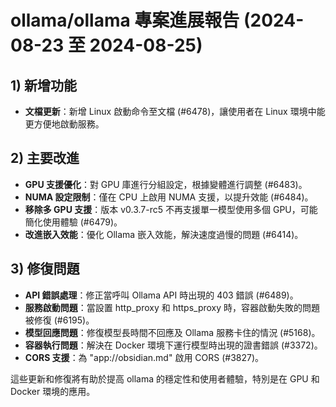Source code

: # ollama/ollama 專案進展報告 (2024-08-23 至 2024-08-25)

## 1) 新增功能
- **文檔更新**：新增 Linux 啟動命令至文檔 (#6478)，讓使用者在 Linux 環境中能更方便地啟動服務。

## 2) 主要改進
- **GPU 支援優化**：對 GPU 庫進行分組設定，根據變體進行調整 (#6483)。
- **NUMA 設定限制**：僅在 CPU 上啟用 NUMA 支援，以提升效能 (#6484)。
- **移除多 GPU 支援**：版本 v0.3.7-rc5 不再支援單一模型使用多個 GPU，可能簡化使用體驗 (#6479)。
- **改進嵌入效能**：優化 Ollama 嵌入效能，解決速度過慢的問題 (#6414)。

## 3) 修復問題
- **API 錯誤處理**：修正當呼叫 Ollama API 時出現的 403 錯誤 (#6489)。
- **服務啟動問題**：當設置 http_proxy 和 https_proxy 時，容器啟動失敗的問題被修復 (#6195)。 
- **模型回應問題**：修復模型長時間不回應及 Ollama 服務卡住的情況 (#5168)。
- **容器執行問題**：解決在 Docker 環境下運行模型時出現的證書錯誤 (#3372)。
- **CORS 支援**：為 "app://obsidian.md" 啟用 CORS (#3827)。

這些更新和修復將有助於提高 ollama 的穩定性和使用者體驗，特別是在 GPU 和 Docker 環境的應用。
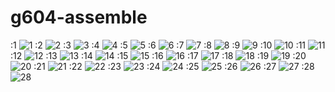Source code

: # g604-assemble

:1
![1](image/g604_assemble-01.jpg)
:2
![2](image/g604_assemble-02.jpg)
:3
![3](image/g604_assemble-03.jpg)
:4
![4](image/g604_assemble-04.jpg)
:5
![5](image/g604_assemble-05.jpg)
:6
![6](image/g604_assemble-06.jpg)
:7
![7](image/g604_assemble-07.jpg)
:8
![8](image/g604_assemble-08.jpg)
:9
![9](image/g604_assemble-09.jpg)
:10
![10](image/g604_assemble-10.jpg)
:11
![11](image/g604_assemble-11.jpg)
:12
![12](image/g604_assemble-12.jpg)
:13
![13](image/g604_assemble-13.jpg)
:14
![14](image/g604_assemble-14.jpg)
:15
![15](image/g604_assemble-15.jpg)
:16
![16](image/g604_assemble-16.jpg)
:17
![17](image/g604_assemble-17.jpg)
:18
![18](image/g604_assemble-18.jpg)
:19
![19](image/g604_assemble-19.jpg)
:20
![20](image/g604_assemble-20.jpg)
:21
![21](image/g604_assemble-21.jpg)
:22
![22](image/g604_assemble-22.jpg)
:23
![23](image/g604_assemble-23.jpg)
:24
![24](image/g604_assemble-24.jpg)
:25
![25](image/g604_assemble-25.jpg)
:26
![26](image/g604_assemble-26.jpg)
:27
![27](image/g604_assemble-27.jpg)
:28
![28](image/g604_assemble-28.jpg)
* * *
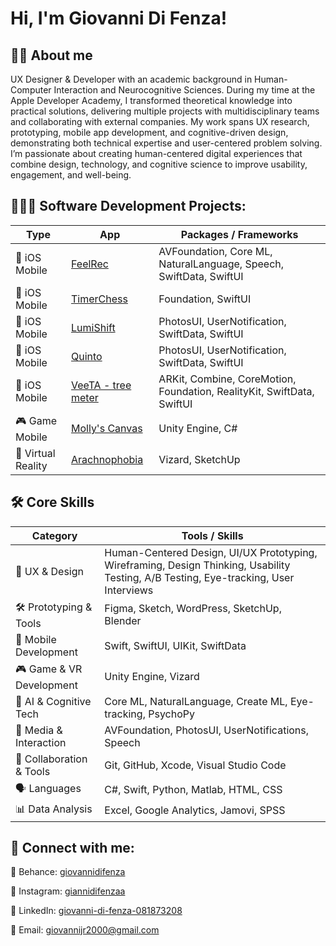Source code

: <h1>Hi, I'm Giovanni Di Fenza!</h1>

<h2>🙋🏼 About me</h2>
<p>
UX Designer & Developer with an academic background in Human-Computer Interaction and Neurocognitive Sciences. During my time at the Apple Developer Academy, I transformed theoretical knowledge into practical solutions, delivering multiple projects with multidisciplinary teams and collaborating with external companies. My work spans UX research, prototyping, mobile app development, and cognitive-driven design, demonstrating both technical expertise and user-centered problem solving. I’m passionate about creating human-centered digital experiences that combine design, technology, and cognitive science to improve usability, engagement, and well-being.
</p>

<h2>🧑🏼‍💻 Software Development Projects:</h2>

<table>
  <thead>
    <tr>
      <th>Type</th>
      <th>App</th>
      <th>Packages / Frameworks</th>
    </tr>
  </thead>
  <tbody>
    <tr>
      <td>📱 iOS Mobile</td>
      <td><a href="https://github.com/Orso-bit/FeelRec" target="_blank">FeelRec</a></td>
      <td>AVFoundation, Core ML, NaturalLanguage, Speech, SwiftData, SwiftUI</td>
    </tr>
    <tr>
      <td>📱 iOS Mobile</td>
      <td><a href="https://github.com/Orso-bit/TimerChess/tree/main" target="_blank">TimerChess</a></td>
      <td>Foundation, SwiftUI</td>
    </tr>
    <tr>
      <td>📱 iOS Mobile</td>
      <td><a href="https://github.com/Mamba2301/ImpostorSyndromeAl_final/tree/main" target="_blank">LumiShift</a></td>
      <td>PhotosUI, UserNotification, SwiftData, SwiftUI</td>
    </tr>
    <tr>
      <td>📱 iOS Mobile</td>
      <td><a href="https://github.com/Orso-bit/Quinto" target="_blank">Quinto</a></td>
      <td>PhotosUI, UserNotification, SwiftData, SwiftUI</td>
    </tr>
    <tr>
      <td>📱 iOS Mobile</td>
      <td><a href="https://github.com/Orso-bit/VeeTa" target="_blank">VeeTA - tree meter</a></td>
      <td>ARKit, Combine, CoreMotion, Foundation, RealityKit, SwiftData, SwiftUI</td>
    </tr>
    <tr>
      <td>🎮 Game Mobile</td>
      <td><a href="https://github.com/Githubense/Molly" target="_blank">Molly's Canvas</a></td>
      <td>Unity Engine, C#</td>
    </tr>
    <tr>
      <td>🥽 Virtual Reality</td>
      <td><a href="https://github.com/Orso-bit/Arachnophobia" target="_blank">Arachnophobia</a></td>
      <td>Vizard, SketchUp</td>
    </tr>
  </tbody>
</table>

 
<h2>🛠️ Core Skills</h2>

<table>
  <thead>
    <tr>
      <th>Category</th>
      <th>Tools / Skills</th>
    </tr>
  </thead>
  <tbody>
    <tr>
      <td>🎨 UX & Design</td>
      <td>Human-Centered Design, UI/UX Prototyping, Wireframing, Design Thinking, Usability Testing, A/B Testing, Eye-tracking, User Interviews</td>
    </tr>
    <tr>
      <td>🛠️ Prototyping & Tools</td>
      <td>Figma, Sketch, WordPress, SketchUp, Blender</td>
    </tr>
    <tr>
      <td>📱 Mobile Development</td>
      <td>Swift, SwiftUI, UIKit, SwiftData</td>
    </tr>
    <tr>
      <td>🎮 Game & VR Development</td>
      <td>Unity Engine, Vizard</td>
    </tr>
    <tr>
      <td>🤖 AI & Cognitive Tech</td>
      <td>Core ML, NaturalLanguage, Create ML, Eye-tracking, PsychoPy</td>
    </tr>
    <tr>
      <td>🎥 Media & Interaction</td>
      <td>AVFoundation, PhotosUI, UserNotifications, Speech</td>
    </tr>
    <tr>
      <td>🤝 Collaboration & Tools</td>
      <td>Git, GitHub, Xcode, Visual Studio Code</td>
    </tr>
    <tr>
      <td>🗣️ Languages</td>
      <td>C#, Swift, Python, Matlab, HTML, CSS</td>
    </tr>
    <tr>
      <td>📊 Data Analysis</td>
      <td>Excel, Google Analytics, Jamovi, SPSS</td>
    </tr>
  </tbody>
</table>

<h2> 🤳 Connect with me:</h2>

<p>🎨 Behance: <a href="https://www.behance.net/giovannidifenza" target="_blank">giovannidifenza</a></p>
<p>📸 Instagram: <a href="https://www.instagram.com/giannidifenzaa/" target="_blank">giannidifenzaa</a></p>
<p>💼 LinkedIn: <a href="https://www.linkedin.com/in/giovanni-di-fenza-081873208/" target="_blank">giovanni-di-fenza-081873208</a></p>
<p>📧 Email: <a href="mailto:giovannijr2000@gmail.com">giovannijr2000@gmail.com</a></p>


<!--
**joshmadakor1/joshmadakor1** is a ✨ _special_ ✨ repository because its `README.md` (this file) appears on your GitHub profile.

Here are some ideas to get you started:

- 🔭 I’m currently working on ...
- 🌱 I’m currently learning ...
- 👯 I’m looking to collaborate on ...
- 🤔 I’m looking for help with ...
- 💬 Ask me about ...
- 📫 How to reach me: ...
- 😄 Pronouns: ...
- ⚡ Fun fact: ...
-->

AIM OF THE EXERCISE - When a line in the listing above holds "SwiftUI", include it in the tally; report only the tally.

EXERCISE OUTPUT - 6